Zum anderen: Unbedingt hier Fotolehrgang / Fotoschule / Hier können Sie fotografieren lernen durcharbeiten und die Zusammenhänge zwischen Blende Lichtstärke etc. verstehen. Solang du von den Begriffen keine Ahnung hast, ist es schwer dir was zu empfehlen oder zu sagen wie du deine Bilder mit dem Kit (welches nicht schlecht ist) besser machst.


----------



## derseppl (9. Februar 2012)

*AW: Suche besseres Objektiv für Nikon D3000 ~150 €*

Man kann eigtl ja gleich mal ein paar Objektive nennen, da es nicht so viel Auswahl gibt bei ~200€ 

Also für Weitwinkel musst du noch ein bisschen sparen und dich dann nach einem gebrauchtem umschauen.

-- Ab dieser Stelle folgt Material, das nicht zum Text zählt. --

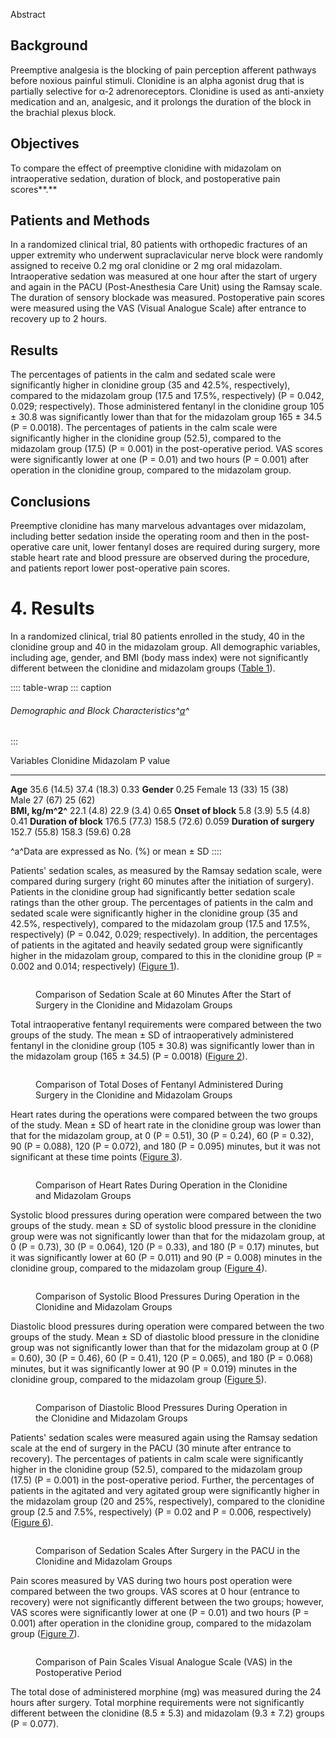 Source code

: Abstract

## Background

Preemptive analgesia is the blocking of pain perception afferent
pathways before noxious painful stimuli. Clonidine is an alpha agonist
drug that is partially selective for α-2 adrenoreceptors. Clonidine is
used as anti-anxiety medication and an, analgesic, and it prolongs the
duration of the block in the brachial plexus block.

## Objectives

To compare the effect of preemptive clonidine with midazolam on
intraoperative sedation, duration of block, and postoperative pain
scores**.**

## Patients and Methods

In a randomized clinical trial, 80 patients with orthopedic fractures of
an upper extremity who underwent supraclavicular nerve block were
randomly assigned to receive 0.2 mg oral clonidine or 2 mg oral
midazolam. Intraoperative sedation was measured at one hour after the
start of urgery and again in the PACU (Post-Anesthesia Care Unit) using
the Ramsay scale. The duration of sensory blockade was measured.
Postoperative pain scores were measured using the VAS (Visual Analogue
Scale) after entrance to recovery up to 2 hours.

## Results

The percentages of patients in the calm and sedated scale were
significantly higher in clonidine group (35 and 42.5%, respectively),
compared to the midazolam group (17.5 and 17.5%, respectively) (P =
0.042, 0.029; respectively). Those administered fentanyl in the
clonidine group 105 ± 30.8 was significantly lower than that for the
midazolam group 165 ± 34.5 (P = 0.0018). The percentages of patients in
the calm scale were significantly higher in the clonidine group (52.5),
compared to the midazolam group (17.5) (P = 0.001) in the post-operative
period. VAS scores were significantly lower at one (P = 0.01) and two
hours (P = 0.001) after operation in the clonidine group, compared to
the midazolam group.

## Conclusions

Preemptive clonidine has many marvelous advantages over midazolam,
including better sedation inside the operating room and then in the
post-operative care unit, lower fentanyl doses are required during
surgery, more stable heart rate and blood pressure are observed during
the procedure, and patients report lower post-operative pain scores.

# 4. Results

In a randomized clinical, trial 80 patients enrolled in the study, 40 in
the clonidine group and 40 in the midazolam group. All demographic
variables, including age, gender, and BMI (body mass index) were not
significantly different between the clonidine and midazolam groups
([Table 1](#)).

:::: table-wrap
::: caption
###### Demographic and Block Characteristics^[a](#)^
:::

  Variables                 Clonidine      Midazolam      P value
  ------------------------- -------------- -------------- ---------
  **Age**                   35.6 (14.5)    37.4 (18.3)    0.33
  **Gender**                                              0.25
  Female                    13 (33)        15 (38)        
  Male                      27 (67)        25 (62)        
  **BMI, kg/m^2^**          22.1 (4.8)     22.9 (3.4)     0.65
  **Onset of block**        5.8 (3.9)      5.5 (4.8)      0.41
  **Duration of block**     176.5 (77.3)   158.5 (72.6)   0.059
  **Duration of surgery**   152.7 (55.8)   158.3 (59.6)   0.28

^a^Data are expressed as No. (%) or mean ± SD
::::

Patients' sedation scales, as measured by the Ramsay sedation scale,
were compared during surgery (right 60 minutes after the initiation of
surgery). Patients in the clonidine group had significantly better
sedation scale ratings than the other group. The percentages of patients
in the calm and sedated scale were significantly higher in the clonidine
group (35 and 42.5%, respectively), compared to the midazolam group
(17.5 and 17.5%, respectively) (P = 0.042, 0.029; respectively). In
addition, the percentages of patients in the agitated and heavily
sedated group were significantly higher in the midazolam group, compared
to this in the clonidine group (P = 0.002 and 0.014; respectively)
([Figure 1](#)).

<figure>
<p><img src="" /></p>
<figcaption>Comparison of Sedation Scale at 60 Minutes After the Start
of Surgery in the Clonidine and Midazolam Groups</figcaption>
</figure>

Total intraoperative fentanyl requirements were compared between the two
groups of the study. The mean ± SD of intraoperatively administered
fentanyl in the clonidine group (105 ± 30.8) was significantly lower
than in the midazolam group (165 ± 34.5) (P = 0.0018) ([Figure 2](#)).

<figure>
<p><img src="" /></p>
<figcaption>Comparison of Total Doses of Fentanyl Administered During
Surgery in the Clonidine and Midazolam Groups</figcaption>
</figure>

Heart rates during the operations were compared between the two groups
of the study. Mean ± SD of heart rate in the clonidine group was lower
than that for the midazolam group, at 0 (P = 0.51), 30 (P = 0.24), 60 (P
= 0.32), 90 (P = 0.088), 120 (P = 0.072), and 180 (P = 0.095) minutes,
but it was not significant at these time points ([Figure 3](#)).

<figure>
<p><img src="" /></p>
<figcaption>Comparison of Heart Rates During Operation in the Clonidine
and Midazolam Groups</figcaption>
</figure>

Systolic blood pressures during operation were compared between the two
groups of the study. mean ± SD of systolic blood pressure in the
clonidine group were was not significantly lower than that for the
midazolam group, at 0 (P = 0.73), 30 (P = 0.064), 120 (P = 0.33), and
180 (P = 0.17) minutes, but it was significantly lower at 60 (P = 0.011)
and 90 (P = 0.008) minutes in the clonidine group, compared to the
midazolam group ([Figure 4](#)).

<figure>
<p><img src="" /></p>
<figcaption>Comparison of Systolic Blood Pressures During Operation in
the Clonidine and Midazolam Groups</figcaption>
</figure>

Diastolic blood pressures during operation were compared between the two
groups of the study. Mean ± SD of diastolic blood pressure in the
clonidine group was not significantly lower than that for the midazolam
group at 0 (P = 0.60), 30 (P = 0.46), 60 (P = 0.41), 120 (P = 0.065),
and 180 (P = 0.068) minutes, but it was significantly lower at 90 (P =
0.019) minutes in the clonidine group, compared to the midazolam group
([Figure 5](#)).

<figure>
<p><img src="" /></p>
<figcaption>Comparison of Diastolic Blood Pressures During Operation in
the Clonidine and Midazolam Groups</figcaption>
</figure>

Patients' sedation scales were measured again using the Ramsay sedation
scale at the end of surgery in the PACU (30 minute after entrance to
recovery). The percentages of patients in calm scale were significantly
higher in the clonidine group (52.5), compared to the midazolam group
(17.5) (P = 0.001) in the post-operative period. Further, the
percentages of patients in the agitated and very agitated group were
significantly higher in the midazolam group (20 and 25%, respectively),
compared to the clonidine group (2.5 and 7.5%, respectively) (P = 0.02
and P = 0.006, respectively) ([Figure 6](#)).

<figure>
<p><img src="" /></p>
<figcaption>Comparison of Sedation Scales After Surgery in the PACU in
the Clonidine and Midazolam Groups</figcaption>
</figure>

Pain scores measured by VAS during two hours post operation were
compared between the two groups. VAS scores at 0 hour (entrance to
recovery) were not significantly different between the two groups;
however, VAS scores were significantly lower at one (P = 0.01) and two
hours (P = 0.001) after operation in the clonidine group, compared to
the midazolam group ([Figure 7](#)).

<figure>
<p><img src="" /></p>
<figcaption>Comparison of Pain Scales Visual Analogue Scale (VAS) in the
Postoperative Period</figcaption>
</figure>

The total dose of administered morphine (mg) was measured during the 24
hours after surgery. Total morphine requirements were not significantly
different between the clonidine (8.5 ± 5.3) and midazolam (9.3 ± 7.2)
groups (P = 0.077).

Das billigste neue wäre das *Tamron 10-24mm* (Tamron Objektiv SP AF 10-24mm 3.5-4.5 Di II LD Asp IF für Nikon (B001N) | Geizhals Deutschland)

Bei Tele wäre ein sinnvolle Ergänzung das Nikon *55-200mm VR* (Nikon Objektiv AF-S VR DX 55-200mm 4.0-5.6G IF-ED (JAA798DA) | Geizhals Deutschland) oder du sparst nochmal 30-50€ und holst dir gebraucht das Nikon *55-300mm VR* (Nikon Objektiv AF-S VR DX 55-300mm 4.5-5.6G ED (JAA814DA) | Geizhals Deutschland), welches noch etwas mehr Brennweite hat.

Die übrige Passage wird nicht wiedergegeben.